> Work item:
Would you please transcribe, exactly as written, the lines of the entries below starting at the one that holds "같은 코드를 생성한다." and ending at the one that holds "## 프로퍼티 값을 맵에 저장", both included?

___ Supplied records ___

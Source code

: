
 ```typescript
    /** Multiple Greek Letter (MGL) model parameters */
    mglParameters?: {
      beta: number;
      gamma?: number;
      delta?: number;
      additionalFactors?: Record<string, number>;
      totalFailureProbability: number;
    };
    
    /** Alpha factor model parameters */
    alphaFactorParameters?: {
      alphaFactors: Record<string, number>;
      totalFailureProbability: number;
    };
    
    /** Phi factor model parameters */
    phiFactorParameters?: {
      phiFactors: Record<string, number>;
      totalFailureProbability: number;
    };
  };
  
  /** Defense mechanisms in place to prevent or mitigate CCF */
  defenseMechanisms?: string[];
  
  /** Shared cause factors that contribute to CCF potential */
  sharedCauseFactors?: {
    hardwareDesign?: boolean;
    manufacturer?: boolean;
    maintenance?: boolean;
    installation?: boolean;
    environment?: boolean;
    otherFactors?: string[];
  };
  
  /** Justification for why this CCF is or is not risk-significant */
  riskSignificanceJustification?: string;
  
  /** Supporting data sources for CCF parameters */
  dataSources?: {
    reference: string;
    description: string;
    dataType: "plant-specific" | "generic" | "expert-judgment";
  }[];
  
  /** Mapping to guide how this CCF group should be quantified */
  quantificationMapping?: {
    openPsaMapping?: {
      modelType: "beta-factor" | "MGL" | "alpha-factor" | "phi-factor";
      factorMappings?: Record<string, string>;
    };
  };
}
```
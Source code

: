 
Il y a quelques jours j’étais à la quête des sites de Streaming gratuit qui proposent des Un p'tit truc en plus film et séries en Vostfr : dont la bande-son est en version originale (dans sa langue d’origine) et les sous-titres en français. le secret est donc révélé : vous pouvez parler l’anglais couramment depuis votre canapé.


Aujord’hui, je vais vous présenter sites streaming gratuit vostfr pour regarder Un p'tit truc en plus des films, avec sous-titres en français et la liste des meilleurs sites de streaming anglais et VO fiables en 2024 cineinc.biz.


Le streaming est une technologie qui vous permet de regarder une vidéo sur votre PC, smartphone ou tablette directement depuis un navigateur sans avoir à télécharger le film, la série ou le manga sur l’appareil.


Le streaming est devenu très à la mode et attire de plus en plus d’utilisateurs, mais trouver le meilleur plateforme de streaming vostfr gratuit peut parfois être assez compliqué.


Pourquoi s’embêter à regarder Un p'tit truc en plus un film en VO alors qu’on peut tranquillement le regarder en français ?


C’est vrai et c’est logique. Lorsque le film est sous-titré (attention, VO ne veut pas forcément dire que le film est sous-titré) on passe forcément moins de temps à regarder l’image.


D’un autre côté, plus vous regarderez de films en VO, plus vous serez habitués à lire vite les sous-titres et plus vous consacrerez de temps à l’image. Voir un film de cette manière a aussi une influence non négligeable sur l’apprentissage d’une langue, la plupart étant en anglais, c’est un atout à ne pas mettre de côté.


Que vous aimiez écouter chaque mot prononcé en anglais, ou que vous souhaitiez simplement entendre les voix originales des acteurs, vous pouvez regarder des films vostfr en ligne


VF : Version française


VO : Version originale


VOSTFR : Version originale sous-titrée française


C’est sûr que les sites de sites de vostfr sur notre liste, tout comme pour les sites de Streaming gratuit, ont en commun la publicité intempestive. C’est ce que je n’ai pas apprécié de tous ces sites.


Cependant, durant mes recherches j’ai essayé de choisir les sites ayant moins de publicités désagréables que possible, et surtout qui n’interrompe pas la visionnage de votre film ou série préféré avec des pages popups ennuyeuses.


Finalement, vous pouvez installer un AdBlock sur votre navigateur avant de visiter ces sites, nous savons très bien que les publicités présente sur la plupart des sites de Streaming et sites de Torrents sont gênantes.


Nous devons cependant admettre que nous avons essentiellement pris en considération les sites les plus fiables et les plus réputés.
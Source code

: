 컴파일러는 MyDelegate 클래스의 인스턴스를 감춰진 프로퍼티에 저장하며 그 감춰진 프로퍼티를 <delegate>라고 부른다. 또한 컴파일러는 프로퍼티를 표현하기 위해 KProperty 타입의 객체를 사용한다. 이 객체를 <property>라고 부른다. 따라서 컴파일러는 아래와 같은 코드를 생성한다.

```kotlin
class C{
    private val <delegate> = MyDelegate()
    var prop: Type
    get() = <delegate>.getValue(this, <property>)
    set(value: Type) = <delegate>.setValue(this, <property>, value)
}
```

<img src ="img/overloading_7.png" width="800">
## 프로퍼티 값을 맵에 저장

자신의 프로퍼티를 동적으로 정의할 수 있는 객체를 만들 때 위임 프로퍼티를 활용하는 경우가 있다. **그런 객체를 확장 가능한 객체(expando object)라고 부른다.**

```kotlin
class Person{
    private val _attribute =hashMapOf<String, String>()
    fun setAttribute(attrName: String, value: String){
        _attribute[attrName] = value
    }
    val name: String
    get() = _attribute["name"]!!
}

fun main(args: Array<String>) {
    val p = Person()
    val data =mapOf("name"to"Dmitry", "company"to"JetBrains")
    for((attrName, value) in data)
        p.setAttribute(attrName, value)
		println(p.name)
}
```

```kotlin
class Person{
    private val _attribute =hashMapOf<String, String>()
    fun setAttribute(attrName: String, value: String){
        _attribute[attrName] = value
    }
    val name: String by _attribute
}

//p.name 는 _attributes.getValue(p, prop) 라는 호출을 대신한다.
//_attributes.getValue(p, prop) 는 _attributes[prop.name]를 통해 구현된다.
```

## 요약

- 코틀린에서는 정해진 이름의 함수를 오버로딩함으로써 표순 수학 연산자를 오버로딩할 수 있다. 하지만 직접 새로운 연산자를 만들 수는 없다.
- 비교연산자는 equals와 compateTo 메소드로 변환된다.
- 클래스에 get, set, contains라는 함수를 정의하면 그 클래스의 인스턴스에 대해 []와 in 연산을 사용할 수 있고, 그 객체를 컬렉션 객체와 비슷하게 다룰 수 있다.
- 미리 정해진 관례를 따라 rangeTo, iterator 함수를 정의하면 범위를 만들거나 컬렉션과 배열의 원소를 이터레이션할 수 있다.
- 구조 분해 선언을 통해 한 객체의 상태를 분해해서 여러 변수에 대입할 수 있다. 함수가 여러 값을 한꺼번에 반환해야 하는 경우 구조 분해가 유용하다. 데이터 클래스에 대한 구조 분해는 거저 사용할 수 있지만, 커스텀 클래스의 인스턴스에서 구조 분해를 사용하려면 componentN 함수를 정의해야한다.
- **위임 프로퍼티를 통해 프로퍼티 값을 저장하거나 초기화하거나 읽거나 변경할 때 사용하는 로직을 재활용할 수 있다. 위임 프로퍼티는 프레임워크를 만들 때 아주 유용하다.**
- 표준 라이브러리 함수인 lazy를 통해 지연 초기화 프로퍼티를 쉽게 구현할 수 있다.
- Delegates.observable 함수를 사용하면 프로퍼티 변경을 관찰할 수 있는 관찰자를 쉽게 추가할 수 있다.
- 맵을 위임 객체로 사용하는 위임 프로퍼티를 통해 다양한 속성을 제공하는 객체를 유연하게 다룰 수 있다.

___

> Reply:
: 컴파일러는 MyDelegate 클래스의 인스턴스를 감춰진 프로퍼티에 저장하며 그 감춰진 프로퍼티를 <delegate>라고 부른다. 또한 컴파일러는 프로퍼티를 표현하기 위해 KProperty 타입의 객체를 사용한다. 이 객체를 <property>라고 부른다. 따라서 컴파일러는 아래와 같은 코드를 생성한다.

```kotlin
class C{
    private val <delegate> = MyDelegate()
    var prop: Type
    get() = <delegate>.getValue(this, <property>)
    set(value: Type) = <delegate>.setValue(this, <property>, value)
}
```

<img src ="img/overloading_7.png" width="800">
## 프로퍼티 값을 맵에 저장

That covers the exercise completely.